WORK TO COMPLETE: Look for the line containing "对于样例一，一共有以下理解方式：" in the entries below, then print that line and all that follow it exactly.

Saved data entries:
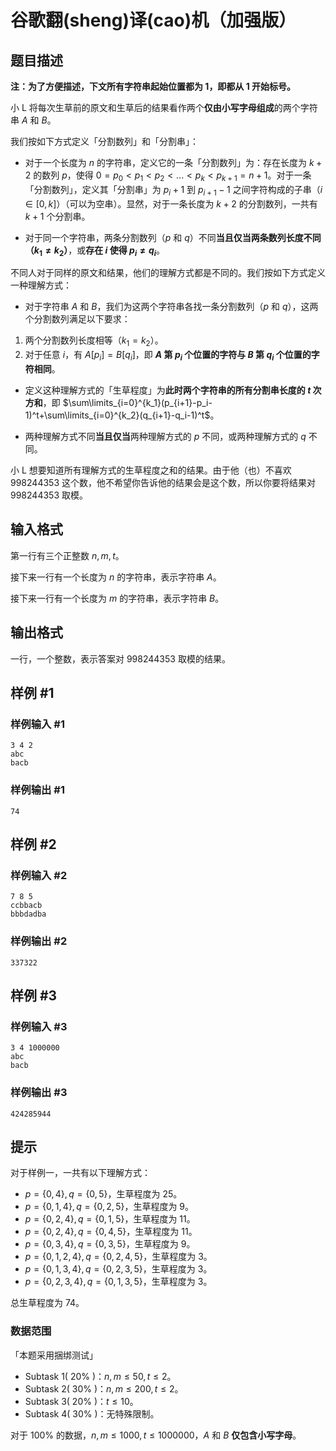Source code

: # 谷歌翻(sheng)译(cao)机（加强版）

## 题目描述

**注：为了方便描述，下文所有字符串起始位置都为 $1$，即都从 $1$ 开始标号。**

小 L 将每次生草前的原文和生草后的结果看作两个**仅由小写字母组成**的两个字符串 $A$ 和 $B$。

我们按如下方式定义「分割数列」和「分割串」：

- 对于一个长度为 $n$ 的字符串，定义它的一条「分割数列」为：存在长度为 $k+2$ 的数列 $p$，使得 $0=p_0<p_1<p_2<...<p_k<p_{k+1}=n+1$。对于一条「分割数列」，定义其「分割串」为 $p_i+1$ 到 $p_{i+1}-1$ 之间字符构成的子串（$i \in[0,k]$）（可以为空串）。显然，对于一条长度为 $k+2$ 的分割数列，一共有 $k+1$ 个分割串。

- 对于同一个字符串，两条分割数列（$p$ 和 $q$）不同**当且仅当两条数列长度不同（$k_1\neq k_2$）**，或**存在 $i$ 使得 $p_i\neq q_i$**。

不同人对于同样的原文和结果，他们的理解方式都是不同的。我们按如下方式定义一种理解方式：

- 对于字符串 $A$ 和 $B$，我们为这两个字符串各找一条分割数列（$p$ 和 $q$），这两个分割数列满足以下要求：
1. 两个分割数列长度相等（$k_1=k_2$）。
1. 对于任意 $i$，有 $A[p_i]=B[q_i]$，即 **$A$ 第 $p_i$ 个位置的字符与 $B$ 第 $q_i$ 个位置的字符相同**。

- 定义这种理解方式的「生草程度」为**此时两个字符串的所有分割串长度的 $t$ 次方和**，即 $\sum\limits_{i=0}^{k_1}(p_{i+1}-p_i-1)^t+\sum\limits_{i=0}^{k_2}(q_{i+1}-q_i-1)^t$。

- 两种理解方式不同**当且仅当**两种理解方式的 $p$ 不同，或两种理解方式的 $q$ 不同。

小 L 想要知道所有理解方式的生草程度之和的结果。由于他（也）不喜欢 $998244353$ 这个数，他不希望你告诉他的结果会是这个数，所以你要将结果对 $998244353$ 取模。

## 输入格式

第一行有三个正整数 $n,m,t$。

接下来一行有一个长度为 $n$ 的字符串，表示字符串 $A$。

接下来一行有一个长度为 $m$ 的字符串，表示字符串 $B$。

## 输出格式

一行，一个整数，表示答案对 $998244353$ 取模的结果。

## 样例 #1

### 样例输入 #1
```
3 4 2
abc
bacb
```

### 样例输出 #1

```
74
```

## 样例 #2

### 样例输入 #2
```
7 8 5
ccbbacb
bbbdadba
```

### 样例输出 #2

```
337322
```

## 样例 #3

### 样例输入 #3
```
3 4 1000000
abc
bacb
```

### 样例输出 #3

```
424285944
```

## 提示

对于样例一，一共有以下理解方式：
+ $p=\{0,4\},q=\{0,5\}$，生草程度为 $25$。
+ $p=\{0,1,4\},q=\{0,2,5\}$，生草程度为 $9$。
+ $p=\{0,2,4\},q=\{0,1,5\}$，生草程度为 $11$。
+ $p=\{0,2,4\},q=\{0,4,5\}$，生草程度为 $11$。
+ $p=\{0,3,4\},q=\{0,3,5\}$，生草程度为 $9$。
+ $p=\{0,1,2,4\},q=\{0,2,4,5\}$，生草程度为 $3$。
+ $p=\{0,1,3,4\},q=\{0,2,3,5\}$，生草程度为 $3$。
+ $p=\{0,2,3,4\},q=\{0,1,3,5\}$，生草程度为 $3$。

总生草程度为 $74$。

### 数据范围

「本题采用捆绑测试」

- Subtask 1( $20\%$ )：$n,m\leq 50,t\leq 2$。
- Subtask 2( $30\%$ )：$n,m\leq 200,t\leq 2$。
- Subtask 3( $20\%$ )：$t\leq 10$。
- Subtask 4( $30\%$ )：无特殊限制。

对于 $100\%$ 的数据，$n,m\leq 1000,t\leq 1000000$，$A$ 和 $B$ **仅包含小写字母**。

RESPONSE AREA:
对于样例一，一共有以下理解方式：
+ $p=\{0,4\},q=\{0,5\}$，生草程度为 $25$。
+ $p=\{0,1,4\},q=\{0,2,5\}$，生草程度为 $9$。
+ $p=\{0,2,4\},q=\{0,1,5\}$，生草程度为 $11$。
+ $p=\{0,2,4\},q=\{0,4,5\}$，生草程度为 $11$。
+ $p=\{0,3,4\},q=\{0,3,5\}$，生草程度为 $9$。
+ $p=\{0,1,2,4\},q=\{0,2,4,5\}$，生草程度为 $3$。
+ $p=\{0,1,3,4\},q=\{0,2,3,5\}$，生草程度为 $3$。
+ $p=\{0,2,3,4\},q=\{0,1,3,5\}$，生草程度为 $3$。

总生草程度为 $74$。

### 数据范围

「本题采用捆绑测试」

- Subtask 1( $20\%$ )：$n,m\leq 50,t\leq 2$。
- Subtask 2( $30\%$ )：$n,m\leq 200,t\leq 2$。
- Subtask 3( $20\%$ )：$t\leq 10$。
- Subtask 4( $30\%$ )：无特殊限制。

对于 $100\%$ 的数据，$n,m\leq 1000,t\leq 1000000$，$A$ 和 $B$ **仅包含小写字母**。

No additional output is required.